Congada Em Minas Gerais - Minas Gerais traz a tradição das congadas e quadrilha para o Festival ...
Minas Gerais traz a tradição das congadas e quadrilha para o Festival ...

O que é e como funciona a congada mineira na prática

A congada em Minas Gerais é uma tradição que mistura música, dança e devoção com raízes africanas, católicas e indígenas. Ela acontece principalmente durante as festas de São Benedito e de Nossa Senhora do Rosário. Existem dois grupos principais que você precisa entender logo de cara: os Congos de Caipira e os Congos de Mato. Cada um tem coreografia, indumentária e repertório próprios. Muita gente acha que é só subir num palco e tocar. A realidade é bem mais burocrática. Para realizar uma congada em Minas Gerais de forma legal, você precisa de autorização da prefeitura, alvará de uso do solo para o local, e se for em via pública, o afastamento de faixa e o controle de ruído. Isso sem contar a questões de segurança e primeros socorros que exigem profissional habilitado.

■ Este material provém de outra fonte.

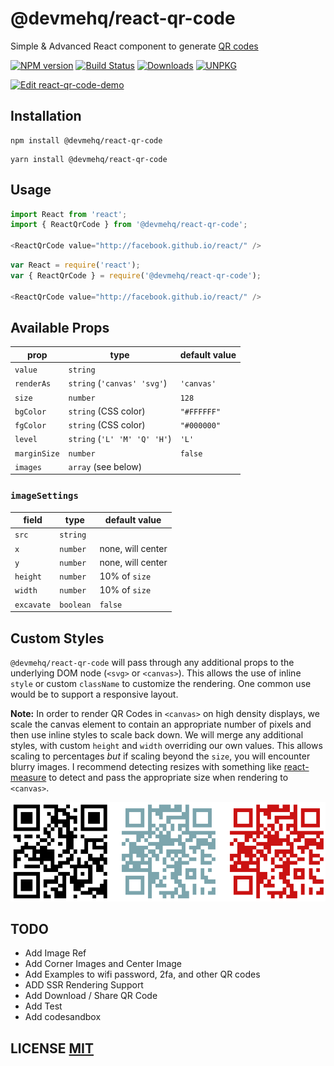 # @devmehq/react-qr-code

Simple & Advanced React component to generate [QR codes](http://en.wikipedia.org/wiki/QR_code)


[![NPM version](https://badgen.net/npm/v/@devmehq/react-qr-code)](https://npm.im/@devmehq/react-qr-code)
[![Build Status](https://github.com/devmehq/react-qr-code/workflows/CI/badge.svg)](https://github.com/devmehq/react-qr-code/actions)
[![Downloads](https://img.shields.io/npm/dm/@devmehq/react-qr-code.svg)](https://www.npmjs.com/package/@devmehq/react-qr-code)
[![UNPKG](https://img.shields.io/badge/UNPKG-OK-179BD7.svg)](https://unpkg.com/browse/@devmehq/react-qr-code@latest/)

[![Edit react-qr-code-demo](https://codesandbox.io/static/img/play-codesandbox.svg)](https://codesandbox.io/s/react-qr-code-demo-ccho5l?fontsize=14&hidenavigation=1&theme=dark)
## Installation

```npm
npm install @devmehq/react-qr-code
```

```yarn
yarn install @devmehq/react-qr-code
```

## Usage

```typescript
import React from 'react';
import { ReactQrCode } from '@devmehq/react-qr-code';

<ReactQrCode value="http://facebook.github.io/react/" />
```

```js
var React = require('react');
var { ReactQrCode } = require('@devmehq/react-qr-code');

<ReactQrCode value="http://facebook.github.io/react/" />
```

## Available Props

| prop         | type                         | default value |
|--------------|------------------------------|---------------|
| `value`      | `string`                     |               |
| `renderAs`   | `string` (`'canvas' 'svg'`)  | `'canvas'`    |
| `size`       | `number`                     | `128`         |
| `bgColor`    | `string` (CSS color)         | `"#FFFFFF"`   |
| `fgColor`    | `string` (CSS color)         | `"#000000"`   |
| `level`      | `string` (`'L' 'M' 'Q' 'H'`) | `'L'`         |
| `marginSize` | `number`                     | `false`       |
| `images`     | `array` (see below)          |               |

### `imageSettings`

| field      | type      | default value     |
|------------|-----------|-------------------|
| `src`      | `string`  |                   |
| `x`        | `number`  | none, will center |
| `y`        | `number`  | none, will center |
| `height`   | `number`  | 10% of `size`     |
| `width`    | `number`  | 10% of `size`     |
| `excavate` | `boolean` | `false`           |

## Custom Styles

`@devmehq/react-qr-code` will pass through any additional props to the underlying DOM node (`<svg>` or `<canvas>`). This allows the use of inline `style` or custom `className` to customize the rendering. One common use would be to support a responsive layout.

**Note:** In order to render QR Codes in `<canvas>` on high density displays, we scale the canvas element to contain an appropriate number of pixels and then use inline styles to scale back down. We will merge any additional styles, with custom `height` and `width` overriding our own values. This allows scaling to percentages *but* if scaling beyond the `size`, you will encounter blurry images. I recommend detecting resizes with something like [react-measure](https://github.com/souporserious/react-measure) to detect and pass the appropriate size when rendering to `<canvas>`.

<img src="https://github.com/devmehq/react-qr-code/raw/master/examples/qrcode-demo.png" alt="qrcode-demo">


## TODO
- Add Image Ref
- Add Corner Images and Center Image
- Add Examples to wifi password, 2fa, and other QR codes
- ADD SSR Rendering Support
- Add Download / Share QR Code
- Add Test
- Add codesandbox

## LICENSE [MIT](LICENSE.md)
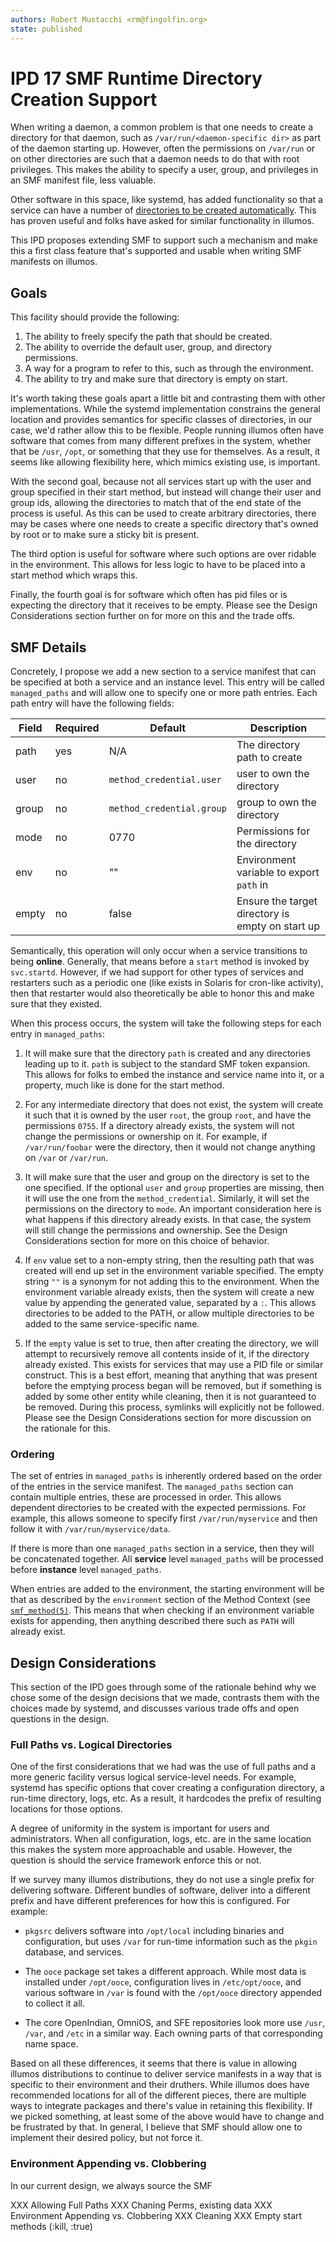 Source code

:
 ```yaml
---
authors: Robert Mustacchi <rm@fingolfin.org>
state: published
---
```


# IPD 17 SMF Runtime Directory Creation Support

When writing a daemon, a common problem is that one needs to create a
directory for that daemon, such as `/var/run/<daemon-specific dir>` as
part of the daemon starting up. However, often the permissions on
`/var/run` or on other directories are such that a daemon needs to do
that with root privileges. This makes the ability to specify a user,
group, and privileges in an SMF manifest file, less valuable.

Other software in this space, like systemd, has added functionality so
that a service can have a number of [directories to be created
automatically](https://www.freedesktop.org/software/systemd/man/systemd.exec.html#RuntimeDirectory=).
This has proven useful and folks have asked for similar functionality in
illumos.

This IPD proposes extending SMF to support such a mechanism and make
this a first class feature that's supported and usable when writing
SMF manifests on illumos.

## Goals

This facility should provide the following:

1. The ability to freely specify the path that should be created.
2. The ability to override the default user, group, and directory
permissions.
3. A way for a program to refer to this, such as through the
environment.
4. The ability to try and make sure that directory is empty on start.

It's worth taking these goals apart a little bit and contrasting them
with other implementations. While the systemd implementation constrains
the general location and provides semantics for specific classes of
directories, in our case, we'd rather allow this to be flexible. People
running illumos often have software that comes from many different
prefixes in the system, whether that be `/usr`, `/opt`, or something
that they use for themselves. As a result, it seems like allowing
flexibility here, which mimics existing use, is important.

With the second goal, because not all services start up with the user
and group specified in their start method, but instead will change their
user and group ids, allowing the directories to match that of the end
state of the process is useful. As this can be used to create arbitrary
directories, there may be cases where one needs to create a specific
directory that's owned by root or to make sure a sticky bit is present.

The third option is useful for software where such options are
over ridable in the environment. This allows for less logic to have to be
placed into a start method which wraps this.

Finally, the fourth goal is for software which often has pid files or is
expecting the directory that it receives to be empty. Please see the
Design Considerations section further on for more on this and the trade
offs.

## SMF Details

Concretely, I propose we add a new section to a service manifest that
can be specified at both a service and an instance level. This entry
will be called `managed_paths` and will allow one to specify one or more
path entries. Each path entry will have the following fields:

| Field | Required | Default | Description |
|-------|----------|---------|-------------|
| path | yes | N/A | The directory path to create |
| user | no | `method_credential.user` | user to own the directory |
| group | no | `method_credential.group` | group to own the directory |
| mode | no | 0770 | Permissions for the directory |
| env | no | "" | Environment variable to export `path` in |
| empty | no | false | Ensure the target directory is empty on start up |

Semantically, this operation will only occur when a service transitions
to being **online**. Generally, that means before a `start` method is
invoked by `svc.startd`. However, if we had support for other types of
services and restarters such as a periodic one (like exists in Solaris
for cron-like activity), then that restarter would also theoretically be
able to honor this and make sure that they existed.

When this process occurs, the system will take the following steps for
each entry in `managed_paths`:

1. It will make sure that the directory `path` is created and any
directories leading up to it. `path` is subject to the standard SMF
token expansion. This allows for folks to embed the instance and service
name into it, or a property, much like is done for the start method.

2. For any intermediate directory that does not exist, the system will
create it such that it is owned by the user `root`, the group `root`,
and have the permissions `0755`. If a directory already exists, the
system will not change the permissions or ownership on it. For example,
if `/var/run/foobar` were the directory, then it would not change
anything on `/var` or `/var/run`.

3. It will make sure that the user and group on the directory is set to
the one specified. If the optional `user` and `group` properties are
missing, then it will use the one from the `method_credential`.
Similarly, it will set the permissions on the directory to `mode`. An
important consideration here is what happens if this directory already
exists. In that case, the system will still change the permissions and
ownership.  See the Design Considerations section for more on this
choice of behavior.

4. If `env` value set to a non-empty string, then the resulting path
that was created will end up set in the environment variable specified.
The empty string `""` is a synonym for not adding this to the
environment. When the environment variable already exists, then the
system will create a new value by appending the generated value,
separated by a `:`. This allows directories to be added to the PATH, or
allow multiple directories to be added to the same service-specific
name.

5. If the `empty` value is set to true, then after creating the
directory, we will attempt to recursively remove all contents inside of
it, if the directory already existed. This exists for services that may
use a PID file or similar construct. This is a best effort, meaning that
anything that was present before the emptying process began will be
removed, but if something is added by some other entity while cleaning,
then it is not guaranteed to be removed. During this process, symlinks
will explicitly not be followed. Please see the Design Considerations
section for more discussion on the rationale for this.

### Ordering

The set of entries in `managed_paths` is inherently ordered based on the
order of the entries in the service manifest. The `managed_paths`
section can contain multiple entries, these are processed in order. This
allows dependent directories to be created with the expected
permissions. For example, this allows someone to specify first
`/var/run/myservice` and then follow it with `/var/run/myservice/data`.

If there is more than one `managed_paths` section in a service, then
they will be concatenated together. All **service** level
`managed_paths` will be processed before **instance** level
`managed_paths`.

When entries are added to the environment, the starting environment will
be that as described by the `environment` section of the Method Context
(see [`smf_method(5)`](https://illumos.org/man/5/smf_method). This means
that when checking if an environment variable exists for appending, then
anything described there such as `PATH` will already exist.

## Design Considerations

This section of the IPD goes through some of the rationale behind why we
chose some of the design decisions that we made, contrasts them with the
choices made by systemd, and discusses various trade offs and open
questions in the design. 

### Full Paths vs. Logical Directories

One of the first considerations that we had was the use of full paths
and a more generic facility versus logical service-level needs. For
example, systemd has specific options that cover creating a
configuration directory, a run-time directory, logs, etc. As a result,
it hardcodes the prefix of resulting locations for those options.

A degree of uniformity in the system is important for users and
administrators. When all configuration, logs, etc. are in the same
location this makes the system more approachable and usable. However,
the question is should the service framework enforce this or not.

If we survey many illumos distributions, they do not use a single prefix
for delivering software. Different bundles of software, deliver into a
different prefix and have different preferences for how this is
configured. For example:

* `pkgsrc` delivers software into `/opt/local` including binaries and
configuration, but uses `/var` for run-time information such as the
`pkgin` database, and services.

* The `ooce` package set takes a different approach. While most data is
installed under `/opt/ooce`, configuration lives in `/etc/opt/ooce`, and
various software in `/var` is found with the `/opt/ooce` directory
appended to collect it all.

* The core OpenIndian, OmniOS, and SFE repositories look more
use `/usr`, `/var`, and `/etc` in a similar way. Each owning parts of
that corresponding name space.

Based on all these differences, it seems that there is value in allowing
illumos distributions to continue to deliver service manifests in a way
that is specific to their environment and their druthers. While illumos
does have recommended locations for all of the different pieces, there
are multiple ways to integrate packages and there's value in retaining
this flexibility. If we picked something, at least some of the above
would have to change and be frustrated by that. In general, I believe
that SMF should allow one to implement their desired policy, but not
force it.

### Environment Appending vs. Clobbering

In our current design, we always source the SMF 

XXX Allowing Full Paths
XXX Chaning Perms, existing data
XXX Environment Appending vs. Clobbering
XXX Cleaning
XXX Empty start methods (:kill, :true)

Por que a congada em minas gerais é diferente das outras?

O que torna a congada mineira distinta é a mistura específica de elementos. Enquanto no Rio de Janeiro você tem o maracatu e a congada carioca com suas características próprias, em Minas a presença dos batuques de terreiro e as influências das irmandades religiosas do século XVIII criam um cenário único. O uso do gonguê, da caçamba e dos berimbaus varia de região para região dentro do estado. Em Patos de Minas, por exemplo, os Congos de Caupim têm uma tradição completamente diferente dos Congos de Uberlândia, que ficam do outro lado da fronteira mas compartilham raízes. Outro ponto que os iniciantes sempre ignoram: a congada não é uma única performance. Ela tem uma estrutura ritualística própria que inclui a vovó, o capitão-mor, os congos de cavalo, as princesinhas, as baianas e os batuqueiros. Cada personagem tem função específica e saber a hierarquia é essencial para organizar qualquer apresentação ou evento.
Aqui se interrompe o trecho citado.